Tajammuli had asked him who would remember her when she died.

“I will build a tomb that everybody will remember,” he replied.

The tomb has become known as a “mini Taj Mahal” and Qadri as a common man’s Shah Jahan, the Mughal emperor who built the original at Agra during the 17th century for his Persian empress, Mumtaz Mahal.

Visitors from all over have traveled to see Qadri’s mausoleum that sits on 5,000 square feet of ground in his garden, Press TV reported. “I traveled almost [15 miles] with my friends just to get a glimpse of this structure,” Pahasu resident Zakir Ali told Hindustan Times. “The efforts put in by him is really commendable.”

Qadri and Tajammuli married as teens in 1953, according to the newspaper.

“We were just a normal couple,” he told the Associated Press last year.

Since Tajammuli’s death, Qadri has dedicated himself to preserving her memory. He said he designed her tomb on his own but got help with the construction from a local mason who “prepared the dome and constructed the four ‘minars’ around the central building, which is a little more than 27-feet in height,” he recently told the Hindustan Times. “The structure is built on my own land and I have also tried to plant some trees around it and have a small water body at the back side of the building.”

But construction has been touch-and-go, coming to a halt last year.

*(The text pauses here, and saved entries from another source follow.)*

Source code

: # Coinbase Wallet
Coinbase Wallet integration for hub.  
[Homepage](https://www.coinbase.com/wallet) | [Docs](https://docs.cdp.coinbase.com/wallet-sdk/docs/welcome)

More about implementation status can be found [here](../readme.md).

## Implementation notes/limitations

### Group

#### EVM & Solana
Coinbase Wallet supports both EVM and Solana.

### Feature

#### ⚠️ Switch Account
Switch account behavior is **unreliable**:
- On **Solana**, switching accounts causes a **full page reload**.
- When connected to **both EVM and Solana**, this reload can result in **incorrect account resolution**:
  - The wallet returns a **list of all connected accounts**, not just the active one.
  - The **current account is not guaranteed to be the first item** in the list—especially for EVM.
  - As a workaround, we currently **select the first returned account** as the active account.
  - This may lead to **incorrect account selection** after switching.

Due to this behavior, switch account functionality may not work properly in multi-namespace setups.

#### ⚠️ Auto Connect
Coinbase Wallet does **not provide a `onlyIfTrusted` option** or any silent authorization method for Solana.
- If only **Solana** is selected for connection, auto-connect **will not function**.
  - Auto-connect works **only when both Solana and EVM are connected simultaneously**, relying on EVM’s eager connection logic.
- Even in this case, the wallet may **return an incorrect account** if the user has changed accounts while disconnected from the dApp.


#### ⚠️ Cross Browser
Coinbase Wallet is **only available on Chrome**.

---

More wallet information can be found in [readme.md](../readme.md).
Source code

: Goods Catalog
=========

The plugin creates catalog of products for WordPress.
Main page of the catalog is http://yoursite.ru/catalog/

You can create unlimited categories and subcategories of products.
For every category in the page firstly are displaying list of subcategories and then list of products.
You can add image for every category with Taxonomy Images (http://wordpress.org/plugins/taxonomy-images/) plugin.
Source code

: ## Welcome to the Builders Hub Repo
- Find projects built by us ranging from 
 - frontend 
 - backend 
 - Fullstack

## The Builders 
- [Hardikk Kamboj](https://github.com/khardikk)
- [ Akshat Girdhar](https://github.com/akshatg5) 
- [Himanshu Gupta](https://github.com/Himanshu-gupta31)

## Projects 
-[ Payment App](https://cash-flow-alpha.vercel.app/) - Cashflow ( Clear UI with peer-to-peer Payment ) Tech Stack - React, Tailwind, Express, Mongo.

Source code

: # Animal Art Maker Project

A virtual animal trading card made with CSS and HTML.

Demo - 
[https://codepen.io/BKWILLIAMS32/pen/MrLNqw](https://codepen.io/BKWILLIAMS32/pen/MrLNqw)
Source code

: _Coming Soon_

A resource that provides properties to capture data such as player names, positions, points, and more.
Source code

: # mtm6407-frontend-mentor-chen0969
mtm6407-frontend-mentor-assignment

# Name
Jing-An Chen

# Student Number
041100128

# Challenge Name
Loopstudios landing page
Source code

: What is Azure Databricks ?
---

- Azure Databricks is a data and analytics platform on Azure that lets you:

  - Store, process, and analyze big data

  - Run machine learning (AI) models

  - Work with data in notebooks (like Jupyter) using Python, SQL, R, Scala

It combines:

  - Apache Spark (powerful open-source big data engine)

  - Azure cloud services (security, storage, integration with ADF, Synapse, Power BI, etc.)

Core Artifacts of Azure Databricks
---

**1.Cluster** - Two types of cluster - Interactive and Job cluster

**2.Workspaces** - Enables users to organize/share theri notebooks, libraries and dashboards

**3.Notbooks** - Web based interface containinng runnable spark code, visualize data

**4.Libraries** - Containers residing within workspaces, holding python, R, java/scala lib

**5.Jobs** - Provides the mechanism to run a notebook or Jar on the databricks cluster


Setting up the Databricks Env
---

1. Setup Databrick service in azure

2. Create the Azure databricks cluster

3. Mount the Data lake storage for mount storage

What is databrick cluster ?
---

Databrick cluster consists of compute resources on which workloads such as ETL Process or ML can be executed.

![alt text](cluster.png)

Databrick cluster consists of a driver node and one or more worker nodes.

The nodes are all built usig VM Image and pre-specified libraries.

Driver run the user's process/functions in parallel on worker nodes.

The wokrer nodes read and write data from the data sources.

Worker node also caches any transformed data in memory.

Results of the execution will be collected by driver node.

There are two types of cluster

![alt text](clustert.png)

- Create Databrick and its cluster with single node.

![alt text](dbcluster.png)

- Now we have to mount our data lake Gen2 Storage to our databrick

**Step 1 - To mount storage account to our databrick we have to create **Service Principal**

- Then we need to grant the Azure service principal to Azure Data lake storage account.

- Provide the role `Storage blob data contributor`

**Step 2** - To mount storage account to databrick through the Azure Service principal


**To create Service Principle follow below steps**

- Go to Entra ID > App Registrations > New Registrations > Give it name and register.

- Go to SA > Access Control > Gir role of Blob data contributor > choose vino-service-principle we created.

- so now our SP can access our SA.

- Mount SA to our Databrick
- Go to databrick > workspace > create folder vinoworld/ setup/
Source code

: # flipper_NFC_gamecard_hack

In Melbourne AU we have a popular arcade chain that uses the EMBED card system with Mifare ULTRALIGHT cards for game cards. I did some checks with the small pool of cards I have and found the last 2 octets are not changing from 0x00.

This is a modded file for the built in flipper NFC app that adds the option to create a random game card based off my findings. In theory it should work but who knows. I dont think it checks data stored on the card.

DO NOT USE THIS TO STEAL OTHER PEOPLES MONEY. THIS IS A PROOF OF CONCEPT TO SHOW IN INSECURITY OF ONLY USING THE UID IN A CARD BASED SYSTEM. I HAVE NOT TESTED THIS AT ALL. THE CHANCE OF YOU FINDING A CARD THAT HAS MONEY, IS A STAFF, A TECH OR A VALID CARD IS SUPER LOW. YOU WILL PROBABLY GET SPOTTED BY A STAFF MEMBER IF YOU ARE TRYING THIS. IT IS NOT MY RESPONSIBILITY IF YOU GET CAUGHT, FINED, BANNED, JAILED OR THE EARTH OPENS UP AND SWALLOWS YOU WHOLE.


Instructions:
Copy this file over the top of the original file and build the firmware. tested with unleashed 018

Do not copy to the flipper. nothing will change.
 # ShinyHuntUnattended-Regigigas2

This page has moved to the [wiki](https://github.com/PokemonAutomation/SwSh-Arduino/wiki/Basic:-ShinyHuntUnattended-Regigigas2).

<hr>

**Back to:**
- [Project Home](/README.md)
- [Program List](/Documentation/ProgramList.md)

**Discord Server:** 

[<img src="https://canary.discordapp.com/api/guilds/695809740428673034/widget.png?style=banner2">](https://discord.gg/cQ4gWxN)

“Initially, I sold a piece of land for Rs 6 lakh [about 600,000 rupees or $9,000] and my wife’s gold and silver jewelry for Rs 1.5 lakh and got the ‘makbara’ [mausoleum] constructed with the help of a local mason named Asgar,” he recently told the Hindustan Times. “A total of Rs 11 lakh was spent, but now I have to get marble studded on the monument and also to build a lush green park around it, both of which is likely to cost me another Rs 6-7 lakh.”

Many, including the state’s chief minister, have offered him help but he won’t accept.

“The chief minister wants to meet Qadri to appreciate his efforts and to offer some financial help so that he can complete his unfinished building,” additional district magistrate Vishal Singh told the Hindustan Times.

“It is a proof of love,” Qadri told the Associated Press last year. “I have to do it on my own.”

He wants to finish the tomb before he dies, he said, and then he wants to be buried in it too.


“I have told my brother to bury me here by the side of my wife,” he told the Hindustan Times. “Everything that comes has to go away some day. My wife is dead. I will also die some day. The monument too might not stand forever. I just wish to see it complete before I die.”